§ Records provided
---+---

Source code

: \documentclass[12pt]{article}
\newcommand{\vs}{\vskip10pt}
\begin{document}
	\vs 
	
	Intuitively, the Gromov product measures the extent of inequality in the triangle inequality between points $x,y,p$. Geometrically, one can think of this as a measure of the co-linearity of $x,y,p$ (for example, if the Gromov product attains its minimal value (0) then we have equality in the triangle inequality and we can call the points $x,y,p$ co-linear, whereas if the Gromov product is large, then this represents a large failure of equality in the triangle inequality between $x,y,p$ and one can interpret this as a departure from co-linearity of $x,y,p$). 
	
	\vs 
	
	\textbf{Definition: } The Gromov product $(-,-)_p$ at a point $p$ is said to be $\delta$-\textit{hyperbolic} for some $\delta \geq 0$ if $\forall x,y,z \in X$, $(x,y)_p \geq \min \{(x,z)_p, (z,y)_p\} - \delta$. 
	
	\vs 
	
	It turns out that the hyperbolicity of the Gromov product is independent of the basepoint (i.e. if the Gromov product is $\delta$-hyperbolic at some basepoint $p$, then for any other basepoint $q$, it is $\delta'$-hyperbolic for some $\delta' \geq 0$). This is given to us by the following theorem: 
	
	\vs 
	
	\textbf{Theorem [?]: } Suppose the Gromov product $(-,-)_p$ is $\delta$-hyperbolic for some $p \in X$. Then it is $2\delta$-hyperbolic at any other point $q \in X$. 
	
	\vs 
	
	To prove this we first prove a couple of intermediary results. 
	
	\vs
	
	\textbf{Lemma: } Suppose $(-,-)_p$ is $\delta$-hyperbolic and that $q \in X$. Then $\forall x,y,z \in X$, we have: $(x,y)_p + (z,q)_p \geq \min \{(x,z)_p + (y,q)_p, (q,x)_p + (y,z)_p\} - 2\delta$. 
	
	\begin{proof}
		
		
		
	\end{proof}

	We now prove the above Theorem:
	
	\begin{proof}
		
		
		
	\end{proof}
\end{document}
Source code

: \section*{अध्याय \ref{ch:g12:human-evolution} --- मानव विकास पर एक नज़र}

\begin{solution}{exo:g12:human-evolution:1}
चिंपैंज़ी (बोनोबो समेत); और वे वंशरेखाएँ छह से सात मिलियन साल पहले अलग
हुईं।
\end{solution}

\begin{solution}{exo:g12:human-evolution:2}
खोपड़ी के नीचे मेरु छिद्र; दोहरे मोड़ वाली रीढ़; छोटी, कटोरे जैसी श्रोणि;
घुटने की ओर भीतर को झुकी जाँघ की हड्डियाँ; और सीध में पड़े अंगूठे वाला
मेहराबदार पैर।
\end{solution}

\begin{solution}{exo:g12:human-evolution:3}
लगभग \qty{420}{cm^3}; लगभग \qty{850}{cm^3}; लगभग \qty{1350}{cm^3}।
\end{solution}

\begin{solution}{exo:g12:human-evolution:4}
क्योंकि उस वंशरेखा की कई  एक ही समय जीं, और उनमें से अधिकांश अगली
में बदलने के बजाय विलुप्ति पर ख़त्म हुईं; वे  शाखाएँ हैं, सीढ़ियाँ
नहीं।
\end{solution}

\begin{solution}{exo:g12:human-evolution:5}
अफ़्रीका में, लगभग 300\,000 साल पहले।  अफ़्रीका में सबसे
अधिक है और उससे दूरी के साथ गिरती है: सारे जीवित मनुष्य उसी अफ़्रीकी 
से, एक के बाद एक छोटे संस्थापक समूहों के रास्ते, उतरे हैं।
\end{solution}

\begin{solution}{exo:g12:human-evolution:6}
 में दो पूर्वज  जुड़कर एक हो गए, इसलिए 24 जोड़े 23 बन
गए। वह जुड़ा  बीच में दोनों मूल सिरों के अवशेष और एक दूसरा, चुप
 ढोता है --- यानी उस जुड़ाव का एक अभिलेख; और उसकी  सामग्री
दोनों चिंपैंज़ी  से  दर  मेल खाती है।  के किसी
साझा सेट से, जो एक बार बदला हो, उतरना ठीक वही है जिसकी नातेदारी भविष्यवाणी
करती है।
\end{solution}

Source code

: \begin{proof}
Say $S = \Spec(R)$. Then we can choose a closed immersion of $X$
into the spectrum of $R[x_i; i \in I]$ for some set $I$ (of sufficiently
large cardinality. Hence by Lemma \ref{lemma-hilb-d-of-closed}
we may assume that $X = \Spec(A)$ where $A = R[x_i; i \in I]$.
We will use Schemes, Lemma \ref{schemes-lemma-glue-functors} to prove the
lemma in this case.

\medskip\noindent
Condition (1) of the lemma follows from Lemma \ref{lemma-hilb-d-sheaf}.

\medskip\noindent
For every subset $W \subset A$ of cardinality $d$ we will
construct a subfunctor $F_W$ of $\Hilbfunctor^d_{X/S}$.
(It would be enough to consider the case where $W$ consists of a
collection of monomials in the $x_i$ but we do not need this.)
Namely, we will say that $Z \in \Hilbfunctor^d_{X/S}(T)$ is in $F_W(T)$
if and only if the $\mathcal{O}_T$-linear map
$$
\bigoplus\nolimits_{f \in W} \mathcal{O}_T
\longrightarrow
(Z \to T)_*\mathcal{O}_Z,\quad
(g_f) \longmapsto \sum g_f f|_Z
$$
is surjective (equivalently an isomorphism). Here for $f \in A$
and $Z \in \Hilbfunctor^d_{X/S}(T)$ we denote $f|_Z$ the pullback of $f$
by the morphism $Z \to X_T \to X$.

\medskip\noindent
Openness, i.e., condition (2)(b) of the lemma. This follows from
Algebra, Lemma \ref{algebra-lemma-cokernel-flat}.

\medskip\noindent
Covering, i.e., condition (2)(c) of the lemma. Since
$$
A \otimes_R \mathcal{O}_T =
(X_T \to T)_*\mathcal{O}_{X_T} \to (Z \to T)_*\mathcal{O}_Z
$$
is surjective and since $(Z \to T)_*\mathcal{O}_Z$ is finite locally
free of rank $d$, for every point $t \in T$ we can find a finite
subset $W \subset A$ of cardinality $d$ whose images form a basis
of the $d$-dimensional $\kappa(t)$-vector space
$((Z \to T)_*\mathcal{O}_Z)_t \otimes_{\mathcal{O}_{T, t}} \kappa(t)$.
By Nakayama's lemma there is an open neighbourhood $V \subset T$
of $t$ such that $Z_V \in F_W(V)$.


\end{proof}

---+---

§ Work instruction
A verbatim copy of the listing is needed.

§ Output below
Source code

: \documentclass[12pt]{article}
\newcommand{\vs}{\vskip10pt}
\begin{document}
	\vs 
	
	Intuitively, the Gromov product measures the extent of inequality in the triangle inequality between points $x,y,p$. Geometrically, one can think of this as a measure of the co-linearity of $x,y,p$ (for example, if the Gromov product attains its minimal value (0) then we have equality in the triangle inequality and we can call the points $x,y,p$ co-linear, whereas if the Gromov product is large, then this represents a large failure of equality in the triangle inequality between $x,y,p$ and one can interpret this as a departure from co-linearity of $x,y,p$). 
	
	\vs 
	
	\textbf{Definition: } The Gromov product $(-,-)_p$ at a point $p$ is said to be $\delta$-\textit{hyperbolic} for some $\delta \geq 0$ if $\forall x,y,z \in X$, $(x,y)_p \geq \min \{(x,z)_p, (z,y)_p\} - \delta$. 
	
	\vs 
	
	It turns out that the hyperbolicity of the Gromov product is independent of the basepoint (i.e. if the Gromov product is $\delta$-hyperbolic at some basepoint $p$, then for any other basepoint $q$, it is $\delta'$-hyperbolic for some $\delta' \geq 0$). This is given to us by the following theorem: 
	
	\vs 
	
	\textbf{Theorem [?]: } Suppose the Gromov product $(-,-)_p$ is $\delta$-hyperbolic for some $p \in X$. Then it is $2\delta$-hyperbolic at any other point $q \in X$. 
	
	\vs 
	
	To prove this we first prove a couple of intermediary results. 
	
	\vs
	
	\textbf{Lemma: } Suppose $(-,-)_p$ is $\delta$-hyperbolic and that $q \in X$. Then $\forall x,y,z \in X$, we have: $(x,y)_p + (z,q)_p \geq \min \{(x,z)_p + (y,q)_p, (q,x)_p + (y,z)_p\} - 2\delta$. 
	
	\begin{proof}
		
		
		
	\end{proof}

	We now prove the above Theorem:
	
	\begin{proof}
		
		
		
	\end{proof}
\end{document}
Source code

: \section*{अध्याय \ref{ch:g12:human-evolution} --- मानव विकास पर एक नज़र}

\begin{solution}{exo:g12:human-evolution:1}
चिंपैंज़ी (बोनोबो समेत); और वे वंशरेखाएँ छह से सात मिलियन साल पहले अलग
हुईं।
\end{solution}

\begin{solution}{exo:g12:human-evolution:2}
खोपड़ी के नीचे मेरु छिद्र; दोहरे मोड़ वाली रीढ़; छोटी, कटोरे जैसी श्रोणि;
घुटने की ओर भीतर को झुकी जाँघ की हड्डियाँ; और सीध में पड़े अंगूठे वाला
मेहराबदार पैर।
\end{solution}

\begin{solution}{exo:g12:human-evolution:3}
लगभग \qty{420}{cm^3}; लगभग \qty{850}{cm^3}; लगभग \qty{1350}{cm^3}।
\end{solution}

\begin{solution}{exo:g12:human-evolution:4}
क्योंकि उस वंशरेखा की कई  एक ही समय जीं, और उनमें से अधिकांश अगली
में बदलने के बजाय विलुप्ति पर ख़त्म हुईं; वे  शाखाएँ हैं, सीढ़ियाँ
नहीं।
\end{solution}

\begin{solution}{exo:g12:human-evolution:5}
अफ़्रीका में, लगभग 300\,000 साल पहले।  अफ़्रीका में सबसे
अधिक है और उससे दूरी के साथ गिरती है: सारे जीवित मनुष्य उसी अफ़्रीकी 
से, एक के बाद एक छोटे संस्थापक समूहों के रास्ते, उतरे हैं।
\end{solution}

\begin{solution}{exo:g12:human-evolution:6}
 में दो पूर्वज  जुड़कर एक हो गए, इसलिए 24 जोड़े 23 बन
गए। वह जुड़ा  बीच में दोनों मूल सिरों के अवशेष और एक दूसरा, चुप
 ढोता है --- यानी उस जुड़ाव का एक अभिलेख; और उसकी  सामग्री
दोनों चिंपैंज़ी  से  दर  मेल खाती है।  के किसी
साझा सेट से, जो एक बार बदला हो, उतरना ठीक वही है जिसकी नातेदारी भविष्यवाणी
करती है।
\end{solution}

Source code

: \begin{proof}
Say $S = \Spec(R)$. Then we can choose a closed immersion of $X$
into the spectrum of $R[x_i; i \in I]$ for some set $I$ (of sufficiently
large cardinality. Hence by Lemma \ref{lemma-hilb-d-of-closed}
we may assume that $X = \Spec(A)$ where $A = R[x_i; i \in I]$.
We will use Schemes, Lemma \ref{schemes-lemma-glue-functors} to prove the
lemma in this case.

\medskip\noindent
Condition (1) of the lemma follows from Lemma \ref{lemma-hilb-d-sheaf}.

\medskip\noindent
For every subset $W \subset A$ of cardinality $d$ we will
construct a subfunctor $F_W$ of $\Hilbfunctor^d_{X/S}$.
(It would be enough to consider the case where $W$ consists of a
collection of monomials in the $x_i$ but we do not need this.)
Namely, we will say that $Z \in \Hilbfunctor^d_{X/S}(T)$ is in $F_W(T)$
if and only if the $\mathcal{O}_T$-linear map
$$
\bigoplus\nolimits_{f \in W} \mathcal{O}_T
\longrightarrow
(Z \to T)_*\mathcal{O}_Z,\quad
(g_f) \longmapsto \sum g_f f|_Z
$$
is surjective (equivalently an isomorphism). Here for $f \in A$
and $Z \in \Hilbfunctor^d_{X/S}(T)$ we denote $f|_Z$ the pullback of $f$
by the morphism $Z \to X_T \to X$.

\medskip\noindent
Openness, i.e., condition (2)(b) of the lemma. This follows from
Algebra, Lemma \ref{algebra-lemma-cokernel-flat}.

\medskip\noindent
Covering, i.e., condition (2)(c) of the lemma. Since
$$
A \otimes_R \mathcal{O}_T =
(X_T \to T)_*\mathcal{O}_{X_T} \to (Z \to T)_*\mathcal{O}_Z
$$
is surjective and since $(Z \to T)_*\mathcal{O}_Z$ is finite locally
free of rank $d$, for every point $t \in T$ we can find a finite
subset $W \subset A$ of cardinality $d$ whose images form a basis
of the $d$-dimensional $\kappa(t)$-vector space
$((Z \to T)_*\mathcal{O}_Z)_t \otimes_{\mathcal{O}_{T, t}} \kappa(t)$.
By Nakayama's lemma there is an open neighbourhood $V \subset T$
of $t$ such that $Z_V \in F_W(V)$.


\end{proof}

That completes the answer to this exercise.